Training 2 of 2
Aspen Cluster Administrator Training serves as an administrator introduction to an Aspen cluster, and teaches your administration staff how best to maintain and repair your delivered configuration. The training is tailored to your delivered system, as some information may not be germane to your specific implementation. Some Linux administrative knowledge is a prerequisite for this course, and that knowledge is used as a base to introduce and expand upon more advanced topics. Physical access to the delivered cluster is mandatory, so this training must be done on-site with the cluster, or prior to delivery at an Aspen manufacturing facility.
-
Cluster Hardware Familiarization: This module familiarizes the cluster administration staff with the delivered system. Specific node types are identified, and if desired, removed for in-depth examination and on-site hardware maintenance procedural training. System peripherals, network cabling, color coding, and safety and ESD requirements are identified to ensure participant familiarity, external connectivity requirements are identified, and node port cabling is reviewed.
-
Cluster Distribution and Image Type: This module is used to train the administrators on the specific distribution used for their delivered cluster. Distribution update procedures are shown or reviewed, as well as training about when to patch, what nodes to patch, and what effect patching will have on the operational cluster. If a commercial distribution is used, the cluster administrators are trained on how to access distribution update resources and patches. Any distribution specific limitations or operational constraints are identified, and distribution specific update tools are identified and used.
-
Network, NAT, Firewall, IP Addressing: In this module, administrators are trained on their site specific configuration and requirements. Internal and external IP addressing are reviewed, and external node NAT gateways are explained. Firewall rules are examined in detail and additional rules are implemented to allow specific nodes, networks or protocols.
-
RAIDS, Storage, and File Systems: In this module, your administrators are trained on your specific file system layout on each node type, and all data storage systems and configurations are examined in detail. One of the most critical items for your administration staff to learn is how to monitor and manage your RAID and storage systems, and successful completion of this module will ensure that they have the requisite knowledge to replace RAID disks or troubleshoot and repair storage system faults as necessary.
-
Cluster Services: This module presents training on network time protocol, additional monitoring utilities, e-mail configuration, and other additional services that may be configured on your cluster.
-
Interconnects, MPI Implementations, Compilers, and Environment Modules: In this module, administrators are familiarized with the installed Interconnect technology, any installed commercial compilers, and available MPI implementations. MPI building and installation is reviewed, and if possible, an additional MPI implementation is built, installed, and tested as part of the training. If environment modules are installed and used on the cluster, an additional environment module is written and installed to familiarize your cluster administration staff with the entire process of adding a new MPI implementation.
-
Utilities: In this module, your HPC administrators are trained to utilize cluster wide deployment command line interface tools such as IPMI utilities, "dsh", and other parallel administrative tools to gather data about and manage their cluster. Additional packages are installed across the cluster via command line utilities, and cluster-wide data is gathered via a student written script.
-
Scheduling: In this module, the cluster administration staff is trained on the installed scheduler on the cluster. Routine tasks such as marking nodes offline, as well as changes in site policy and job routing are explored.
-
Redundant Node Fail-over: If redundant fail-over systems are configured in the cluster, node fail-over is tested and explained in detail. If possible, actual fail-over scenarios are detailed and emulated on the delivered systems.
-
Node Failure: In this module, node failure and fault correction is emulated. For instance, if your cluster is disked and not single image, a node disk failure is generated and the node is re-imaged via command line or ABC utilities.
-
ABC: If ABC is installed on your cluster, this training module is used to perform an in-depth walk through of the ABC capabilities, and how to best use ABC to monitor and manage your cluster.
-
Support: In this module, administrators are trained to utilize Aspen support tools and given contact and procedural information for accessing Aspen technical support resources quickly and efficiently.

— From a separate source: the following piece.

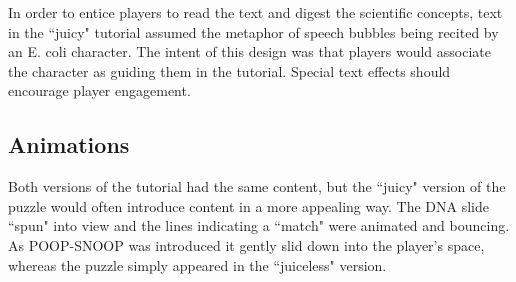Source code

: In order to entice players to read the text and digest the scientific concepts, text in the ``juicy" tutorial assumed the metaphor of speech bubbles being recited by an E. coli character. The intent of this design was that players would associate the character as guiding them in the tutorial. Special text effects should encourage player engagement. 

\subsection{Animations}

Both versions of the tutorial had the same content, but the ``juicy" version of the puzzle would often introduce content in a more appealing way. The DNA slide ``spun" into view and the lines indicating a ``match" were animated and bouncing. As POOP-SNOOP was introduced it gently slid down into the player's space, whereas the puzzle simply appeared in the ``juiceless" version.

Aspen Custom Training Sessions
Custom training sessions can be contracted as well. If you, for example, require parallel code development instruction, debugger training, performance tuning, or other subject training not covered by our standard training packages, your sales engineer can work with you to either extend one of our packages, or to outline an entirely custom curriculum. In many cases, a custom training session will require that one of our standard training packages be completed by your students before the additional training session is initiated. Additional time will be needed to develop your custom curriculum. Our training engineers will need to work with you extensively to understand your exact training goals. They will present curriculum outines for your approval which you must approve prior to developing your course.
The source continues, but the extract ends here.